Choosing the Site For Growing Soft Fruit
CHOOSING THE SITE
It is most important, for the reasons I’ve indicated, that you choose a site in your garden that provides the optimum requirements for the successful growing of soft fruit.
No fruit is of much use unless it is fairly sweet. And although the optimum sweetness of, for example, a ripe Kiwi fruit will be less than that of a melon, there is no doubt that the sugar content of any fruit will be higher if it is grown in warm sun than if it is grown in shade. This is not to ignore that in their wild states, many soft fruits are woodland plants; raspberries and, for instance, grow naturally in the dappled light of clearings among forest trees. But anyone who has collected wild fruits will know that, almost without exception, they are less sweet and certainly smaller than their cultivated counterparts. In passing, I might add that their flavour may be as good or better, but that is a variety characteristic whereas sweetness depends chiefly on warmth.

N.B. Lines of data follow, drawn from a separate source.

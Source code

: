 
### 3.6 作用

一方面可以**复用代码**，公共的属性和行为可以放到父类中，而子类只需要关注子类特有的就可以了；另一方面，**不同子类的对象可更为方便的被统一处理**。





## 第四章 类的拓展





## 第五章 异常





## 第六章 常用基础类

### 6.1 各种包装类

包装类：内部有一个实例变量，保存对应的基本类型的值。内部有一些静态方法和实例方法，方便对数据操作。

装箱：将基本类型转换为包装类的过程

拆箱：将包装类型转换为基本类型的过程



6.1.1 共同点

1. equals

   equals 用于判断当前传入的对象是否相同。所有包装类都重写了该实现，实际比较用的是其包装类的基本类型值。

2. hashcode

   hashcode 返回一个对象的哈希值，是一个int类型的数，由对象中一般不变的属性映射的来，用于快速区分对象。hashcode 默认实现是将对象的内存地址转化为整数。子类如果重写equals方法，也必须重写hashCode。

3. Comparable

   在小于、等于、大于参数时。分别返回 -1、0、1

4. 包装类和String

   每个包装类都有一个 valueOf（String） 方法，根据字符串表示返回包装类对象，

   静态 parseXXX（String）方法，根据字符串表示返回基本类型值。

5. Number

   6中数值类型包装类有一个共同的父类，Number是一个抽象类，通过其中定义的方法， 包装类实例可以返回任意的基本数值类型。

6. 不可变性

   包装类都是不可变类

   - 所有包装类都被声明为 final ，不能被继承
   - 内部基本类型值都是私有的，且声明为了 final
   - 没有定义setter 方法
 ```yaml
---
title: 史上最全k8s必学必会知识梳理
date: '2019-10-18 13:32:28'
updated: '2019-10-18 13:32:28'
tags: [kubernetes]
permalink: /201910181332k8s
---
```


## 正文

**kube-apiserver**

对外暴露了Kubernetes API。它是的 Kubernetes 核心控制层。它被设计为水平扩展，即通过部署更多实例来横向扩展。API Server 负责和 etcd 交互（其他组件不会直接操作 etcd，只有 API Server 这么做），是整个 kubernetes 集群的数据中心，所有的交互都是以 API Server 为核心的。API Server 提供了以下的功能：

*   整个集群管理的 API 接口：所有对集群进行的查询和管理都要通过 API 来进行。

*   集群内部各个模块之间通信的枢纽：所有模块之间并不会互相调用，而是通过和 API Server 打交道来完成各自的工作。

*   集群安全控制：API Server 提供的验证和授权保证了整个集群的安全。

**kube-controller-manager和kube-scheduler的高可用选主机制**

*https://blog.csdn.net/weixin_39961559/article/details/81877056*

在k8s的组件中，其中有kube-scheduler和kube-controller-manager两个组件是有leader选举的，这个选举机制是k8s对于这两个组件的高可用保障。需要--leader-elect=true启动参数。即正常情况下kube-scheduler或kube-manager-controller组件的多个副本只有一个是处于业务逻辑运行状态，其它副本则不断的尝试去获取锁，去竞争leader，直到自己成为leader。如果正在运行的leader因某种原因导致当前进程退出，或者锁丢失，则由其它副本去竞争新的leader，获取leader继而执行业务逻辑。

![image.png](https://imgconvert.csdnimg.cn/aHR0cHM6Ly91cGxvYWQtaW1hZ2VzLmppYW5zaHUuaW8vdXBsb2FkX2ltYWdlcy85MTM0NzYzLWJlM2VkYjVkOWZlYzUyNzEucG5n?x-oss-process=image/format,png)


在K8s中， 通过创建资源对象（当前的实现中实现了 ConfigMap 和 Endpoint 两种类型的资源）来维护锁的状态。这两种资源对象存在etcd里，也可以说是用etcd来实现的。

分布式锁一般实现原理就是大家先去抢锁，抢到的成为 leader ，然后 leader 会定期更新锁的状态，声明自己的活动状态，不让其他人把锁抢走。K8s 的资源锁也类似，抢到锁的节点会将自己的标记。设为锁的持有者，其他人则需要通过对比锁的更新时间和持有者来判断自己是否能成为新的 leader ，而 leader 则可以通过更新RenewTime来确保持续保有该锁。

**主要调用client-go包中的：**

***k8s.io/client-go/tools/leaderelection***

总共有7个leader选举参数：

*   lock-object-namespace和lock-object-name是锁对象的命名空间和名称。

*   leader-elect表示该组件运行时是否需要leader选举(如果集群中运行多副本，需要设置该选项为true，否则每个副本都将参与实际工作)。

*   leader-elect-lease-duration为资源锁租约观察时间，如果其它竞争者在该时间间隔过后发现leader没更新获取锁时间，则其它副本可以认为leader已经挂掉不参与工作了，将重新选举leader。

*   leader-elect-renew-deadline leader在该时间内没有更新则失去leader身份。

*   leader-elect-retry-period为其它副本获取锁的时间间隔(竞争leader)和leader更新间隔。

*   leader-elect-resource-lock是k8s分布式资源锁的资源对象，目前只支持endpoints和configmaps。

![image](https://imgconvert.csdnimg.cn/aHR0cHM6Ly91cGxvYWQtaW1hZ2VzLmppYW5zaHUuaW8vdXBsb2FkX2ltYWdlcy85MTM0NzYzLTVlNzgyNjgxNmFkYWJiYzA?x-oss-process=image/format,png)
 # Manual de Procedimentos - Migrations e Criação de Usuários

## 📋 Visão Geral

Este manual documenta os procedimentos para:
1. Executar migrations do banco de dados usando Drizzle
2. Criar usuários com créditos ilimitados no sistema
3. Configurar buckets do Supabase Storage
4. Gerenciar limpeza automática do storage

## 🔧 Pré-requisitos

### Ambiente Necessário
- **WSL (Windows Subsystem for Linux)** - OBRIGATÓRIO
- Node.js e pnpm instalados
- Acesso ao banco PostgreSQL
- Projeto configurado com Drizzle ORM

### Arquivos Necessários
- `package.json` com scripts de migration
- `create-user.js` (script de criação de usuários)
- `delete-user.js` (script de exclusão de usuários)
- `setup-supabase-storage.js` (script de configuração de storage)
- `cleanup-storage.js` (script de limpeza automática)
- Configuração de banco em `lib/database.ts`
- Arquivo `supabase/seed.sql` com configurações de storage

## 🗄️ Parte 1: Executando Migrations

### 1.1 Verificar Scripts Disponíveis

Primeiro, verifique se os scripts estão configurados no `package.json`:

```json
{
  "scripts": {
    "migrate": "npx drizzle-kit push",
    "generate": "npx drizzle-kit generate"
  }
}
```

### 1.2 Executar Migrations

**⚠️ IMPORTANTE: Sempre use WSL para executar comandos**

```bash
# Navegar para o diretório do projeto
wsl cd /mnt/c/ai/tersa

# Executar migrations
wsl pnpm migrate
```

My advice therefore, all things being equal, is that you should choose the warmest, sunniest part of your garden for growing your soft fruit. Of course, all things won’t always be equal, for the sunniest spot may be in front of your living room windows and, as you will probably wish to grow most of your soft fruit (and certainly most of the cane and bush plants) inside some form of protective cage, they won’t necessarily be particularly ornamental.
Overall size of the area will also dictate its positioning and, I have suggested two fruit garden plans to give an idea of how much space might be involved. In passing, I should mention that whilst most soft fruit are normally grown, and certainly all can be grown outdoors in a temperate climate, a greenhouse is desirable for , Cape gooseberries and grapes.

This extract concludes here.